Reliable closed-loop supply chain planning with buy-back and option contracts under a fuzzy environment
摘要
In today’s competitive and uncertain business environment, the design of efficient supply chain networks is a critical challenge. This study develops a comprehensive mathematical model for closed-loop supply chain network planning that consolidates buy-back and option contracts under fuzzy uncertainty. The mathematical formulation incorporates buy-back contracts to incentivize product returns and option contracts to provide flexibility in capacity planning. The proposed bi-objective optimization framework simultaneously minimizes total supply chain costs and maximizes network reliability, providing decision-makers with a balanced approach to performance evaluation. To address the ambiguity of real-world parameters, fuzzy set theory is applied, allowing the integration of vague and imprecise expert information into the decision-making process.
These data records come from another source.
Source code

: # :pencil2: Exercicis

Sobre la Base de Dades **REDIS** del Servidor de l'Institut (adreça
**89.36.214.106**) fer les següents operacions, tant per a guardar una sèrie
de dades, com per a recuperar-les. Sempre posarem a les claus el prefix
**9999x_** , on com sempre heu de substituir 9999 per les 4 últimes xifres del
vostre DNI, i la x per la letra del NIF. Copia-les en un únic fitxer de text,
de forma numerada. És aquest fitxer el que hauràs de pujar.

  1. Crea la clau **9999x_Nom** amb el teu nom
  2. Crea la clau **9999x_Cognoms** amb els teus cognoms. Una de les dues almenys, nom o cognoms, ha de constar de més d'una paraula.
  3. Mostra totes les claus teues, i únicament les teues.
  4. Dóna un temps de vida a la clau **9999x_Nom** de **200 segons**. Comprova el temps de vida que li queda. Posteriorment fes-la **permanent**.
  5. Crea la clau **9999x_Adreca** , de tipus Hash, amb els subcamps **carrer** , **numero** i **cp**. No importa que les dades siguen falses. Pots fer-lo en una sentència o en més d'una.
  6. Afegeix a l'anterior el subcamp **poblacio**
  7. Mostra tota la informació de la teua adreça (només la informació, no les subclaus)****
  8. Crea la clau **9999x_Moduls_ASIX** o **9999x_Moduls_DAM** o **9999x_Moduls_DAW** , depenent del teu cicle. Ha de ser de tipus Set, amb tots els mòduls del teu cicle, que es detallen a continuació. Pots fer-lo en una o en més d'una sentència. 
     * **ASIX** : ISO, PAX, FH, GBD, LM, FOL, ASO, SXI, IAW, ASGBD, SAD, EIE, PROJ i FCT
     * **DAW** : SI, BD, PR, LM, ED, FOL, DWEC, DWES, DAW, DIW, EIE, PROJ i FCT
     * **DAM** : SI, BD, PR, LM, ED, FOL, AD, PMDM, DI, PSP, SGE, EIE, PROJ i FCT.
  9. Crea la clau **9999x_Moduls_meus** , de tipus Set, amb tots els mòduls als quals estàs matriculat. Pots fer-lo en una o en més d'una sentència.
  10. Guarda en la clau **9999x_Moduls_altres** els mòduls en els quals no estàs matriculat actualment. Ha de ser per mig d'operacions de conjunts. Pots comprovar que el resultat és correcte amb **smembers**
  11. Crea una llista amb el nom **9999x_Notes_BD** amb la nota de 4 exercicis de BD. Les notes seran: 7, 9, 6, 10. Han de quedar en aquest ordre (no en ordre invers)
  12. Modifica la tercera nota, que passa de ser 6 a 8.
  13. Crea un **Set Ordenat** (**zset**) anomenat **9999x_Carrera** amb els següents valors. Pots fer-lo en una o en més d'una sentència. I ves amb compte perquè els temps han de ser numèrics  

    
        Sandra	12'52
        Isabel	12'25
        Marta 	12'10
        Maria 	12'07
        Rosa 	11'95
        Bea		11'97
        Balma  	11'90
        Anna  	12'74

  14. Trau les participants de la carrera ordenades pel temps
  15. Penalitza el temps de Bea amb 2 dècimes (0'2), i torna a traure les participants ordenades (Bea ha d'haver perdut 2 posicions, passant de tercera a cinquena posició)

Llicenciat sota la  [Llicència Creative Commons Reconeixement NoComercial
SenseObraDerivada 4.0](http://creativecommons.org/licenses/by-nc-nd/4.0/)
A novel fuzzy multi-objective solution methodology is developed that effectively handles the flexibility of constraints and fuzzy parameters while preserving computational efficiency. Numerical illustrations depict the effectiveness of the methodology and highlight the role of contract design and uncertainty modeling in improving supply chain performance. The integration of contractual mechanisms with fuzzy optimization enables more realistic modeling of supply chain coordination under uncertainty. The study offers insights with relevance to theory as well as practice by offering a reliable and applicable decision-facilitation tool for managers facing uncertainty in CLSC planning.